REQUIRED WORK
The lines to copy are those in the records below that hold the word "Wobbe".

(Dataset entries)
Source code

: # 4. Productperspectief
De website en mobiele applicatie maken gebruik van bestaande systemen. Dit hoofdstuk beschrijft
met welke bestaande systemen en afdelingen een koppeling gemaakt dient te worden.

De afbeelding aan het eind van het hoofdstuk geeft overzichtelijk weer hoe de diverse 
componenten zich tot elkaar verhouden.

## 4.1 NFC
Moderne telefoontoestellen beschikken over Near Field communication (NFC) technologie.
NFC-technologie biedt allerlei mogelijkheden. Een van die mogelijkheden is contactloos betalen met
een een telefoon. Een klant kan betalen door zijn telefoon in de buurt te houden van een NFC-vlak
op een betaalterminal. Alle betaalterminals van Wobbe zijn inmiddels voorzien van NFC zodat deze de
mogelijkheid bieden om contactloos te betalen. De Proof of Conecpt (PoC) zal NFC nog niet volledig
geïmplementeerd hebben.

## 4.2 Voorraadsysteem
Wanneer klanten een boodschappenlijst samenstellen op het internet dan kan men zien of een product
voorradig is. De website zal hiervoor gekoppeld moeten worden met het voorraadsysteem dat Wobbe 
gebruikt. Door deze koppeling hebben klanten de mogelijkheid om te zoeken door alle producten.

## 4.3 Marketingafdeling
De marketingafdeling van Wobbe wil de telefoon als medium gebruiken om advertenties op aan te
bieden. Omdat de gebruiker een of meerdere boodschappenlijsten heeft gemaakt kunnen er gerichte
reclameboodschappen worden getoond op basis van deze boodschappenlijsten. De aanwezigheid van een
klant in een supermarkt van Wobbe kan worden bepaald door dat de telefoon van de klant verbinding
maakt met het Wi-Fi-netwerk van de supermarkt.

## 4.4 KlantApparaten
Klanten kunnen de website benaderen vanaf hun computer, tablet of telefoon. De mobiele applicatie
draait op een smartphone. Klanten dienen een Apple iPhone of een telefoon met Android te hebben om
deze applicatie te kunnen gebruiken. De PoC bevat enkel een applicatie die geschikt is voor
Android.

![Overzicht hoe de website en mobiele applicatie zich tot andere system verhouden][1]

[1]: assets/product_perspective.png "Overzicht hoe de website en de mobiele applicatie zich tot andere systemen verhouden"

WRITTEN REPLY
op een betaalterminal. Alle betaalterminals van Wobbe zijn inmiddels voorzien van NFC zodat deze de
voorradig is. De website zal hiervoor gekoppeld moeten worden met het voorraadsysteem dat Wobbe 
De marketingafdeling van Wobbe wil de telefoon als medium gebruiken om advertenties op aan te
klant in een supermarkt van Wobbe kan worden bepaald door dat de telefoon van de klant verbinding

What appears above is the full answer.